Every cat is different. Some are simply born more shy than others. From your description Sylvester appears to be one of these sensitive, anxious types. All cats get their tails in a twist when new cats come into the home—some get over it very quickly and others don’t. I suspect Sylvester might take it hard, and return to hiding. And at his age, added stress could potentially increase his risk for health issues.

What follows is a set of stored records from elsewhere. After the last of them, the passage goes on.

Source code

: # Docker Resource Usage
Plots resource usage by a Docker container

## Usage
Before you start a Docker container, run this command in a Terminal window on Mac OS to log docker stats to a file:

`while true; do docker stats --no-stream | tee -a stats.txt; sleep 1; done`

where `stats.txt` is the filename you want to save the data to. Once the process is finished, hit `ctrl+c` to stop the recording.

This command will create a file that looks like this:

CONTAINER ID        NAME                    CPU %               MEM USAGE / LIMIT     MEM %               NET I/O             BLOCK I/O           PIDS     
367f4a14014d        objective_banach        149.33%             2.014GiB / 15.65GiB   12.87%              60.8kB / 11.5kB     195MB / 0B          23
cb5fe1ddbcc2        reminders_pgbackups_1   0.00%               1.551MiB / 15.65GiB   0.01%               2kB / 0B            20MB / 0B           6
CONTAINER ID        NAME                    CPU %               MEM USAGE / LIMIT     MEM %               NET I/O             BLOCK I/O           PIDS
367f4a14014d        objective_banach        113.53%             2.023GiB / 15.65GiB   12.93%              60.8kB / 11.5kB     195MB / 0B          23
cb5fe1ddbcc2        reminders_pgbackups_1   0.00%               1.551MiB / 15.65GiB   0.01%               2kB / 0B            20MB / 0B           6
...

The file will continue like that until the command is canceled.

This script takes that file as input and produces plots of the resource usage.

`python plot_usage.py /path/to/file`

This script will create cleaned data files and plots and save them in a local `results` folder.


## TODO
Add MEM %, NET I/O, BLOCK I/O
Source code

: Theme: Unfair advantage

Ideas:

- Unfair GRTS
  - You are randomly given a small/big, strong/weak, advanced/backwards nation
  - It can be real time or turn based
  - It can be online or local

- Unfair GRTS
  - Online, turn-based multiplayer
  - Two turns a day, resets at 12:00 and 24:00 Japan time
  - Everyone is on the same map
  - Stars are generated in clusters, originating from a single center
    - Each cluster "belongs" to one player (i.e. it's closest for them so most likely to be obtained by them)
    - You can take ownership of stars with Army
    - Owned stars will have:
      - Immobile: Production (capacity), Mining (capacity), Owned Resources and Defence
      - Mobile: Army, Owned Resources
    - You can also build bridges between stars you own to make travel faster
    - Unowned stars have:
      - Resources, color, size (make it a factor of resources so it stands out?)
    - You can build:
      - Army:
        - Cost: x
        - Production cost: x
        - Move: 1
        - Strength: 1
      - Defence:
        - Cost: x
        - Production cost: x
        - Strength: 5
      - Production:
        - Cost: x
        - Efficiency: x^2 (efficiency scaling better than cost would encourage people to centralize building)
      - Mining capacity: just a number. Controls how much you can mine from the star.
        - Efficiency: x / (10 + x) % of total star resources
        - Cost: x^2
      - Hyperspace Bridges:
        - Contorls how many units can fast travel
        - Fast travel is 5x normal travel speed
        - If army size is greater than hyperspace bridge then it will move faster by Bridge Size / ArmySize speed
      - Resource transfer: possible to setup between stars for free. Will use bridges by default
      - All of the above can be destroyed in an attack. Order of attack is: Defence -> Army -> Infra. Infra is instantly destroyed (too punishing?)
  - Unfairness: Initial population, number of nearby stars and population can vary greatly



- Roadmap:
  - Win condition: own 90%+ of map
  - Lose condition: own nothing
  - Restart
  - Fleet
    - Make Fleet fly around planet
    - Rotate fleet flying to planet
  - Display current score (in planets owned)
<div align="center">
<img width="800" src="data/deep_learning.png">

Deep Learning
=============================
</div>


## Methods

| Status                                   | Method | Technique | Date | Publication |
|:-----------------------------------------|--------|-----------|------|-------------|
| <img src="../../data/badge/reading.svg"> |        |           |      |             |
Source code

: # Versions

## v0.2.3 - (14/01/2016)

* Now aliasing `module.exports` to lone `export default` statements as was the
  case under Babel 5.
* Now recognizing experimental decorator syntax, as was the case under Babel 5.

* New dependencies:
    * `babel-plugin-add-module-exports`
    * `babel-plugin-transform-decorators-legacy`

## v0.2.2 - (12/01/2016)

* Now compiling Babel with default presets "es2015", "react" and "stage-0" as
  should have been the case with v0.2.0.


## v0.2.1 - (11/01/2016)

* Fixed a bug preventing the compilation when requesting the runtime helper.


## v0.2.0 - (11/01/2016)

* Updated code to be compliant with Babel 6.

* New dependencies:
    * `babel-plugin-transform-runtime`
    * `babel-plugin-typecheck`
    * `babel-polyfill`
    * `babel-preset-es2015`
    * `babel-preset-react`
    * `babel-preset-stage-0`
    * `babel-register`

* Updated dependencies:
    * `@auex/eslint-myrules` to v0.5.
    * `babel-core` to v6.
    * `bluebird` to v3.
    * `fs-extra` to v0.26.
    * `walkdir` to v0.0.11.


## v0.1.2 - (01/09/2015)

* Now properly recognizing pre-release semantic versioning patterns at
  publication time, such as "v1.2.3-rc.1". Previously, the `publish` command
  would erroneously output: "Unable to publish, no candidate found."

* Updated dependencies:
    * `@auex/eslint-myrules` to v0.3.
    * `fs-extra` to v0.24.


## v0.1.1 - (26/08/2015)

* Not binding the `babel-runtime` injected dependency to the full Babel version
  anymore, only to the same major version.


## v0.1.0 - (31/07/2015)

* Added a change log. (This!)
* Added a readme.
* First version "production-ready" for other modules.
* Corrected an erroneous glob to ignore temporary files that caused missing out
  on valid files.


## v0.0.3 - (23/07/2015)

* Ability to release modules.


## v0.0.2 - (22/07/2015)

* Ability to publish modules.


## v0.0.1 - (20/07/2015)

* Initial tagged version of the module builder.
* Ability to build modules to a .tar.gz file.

S=Symptom, Signs & Solutions

Your question—adult or kitten, what age is best—isn’t as simple as it seems.  Very generally (and there are always exceptions!), I recommend choosing a cat of the opposite sex that is younger than the resident kitty. Based on your description of Sylvester’s personality, a laid-back confident (but not pushy) spayed female cat, friendly to dogs, age two-to-four years would be my choice. Many are available from shelters and you'd be saving a life! I fear that a kitten would either be afraid of the dogs or harass them and the old cat-guy, and he needs his golden years to be enjoyable. Several articles are available on how to properly introduce your cat.

I would also ask you to consider perhaps waiting to adopt another cat. Since Sylvester has both literally and figuratively “come out of the basement” why not give him all the attention he desires? At his age, he may not have many more years left. And when the time comes, perhaps you can adopt a pair of kittens at the same time.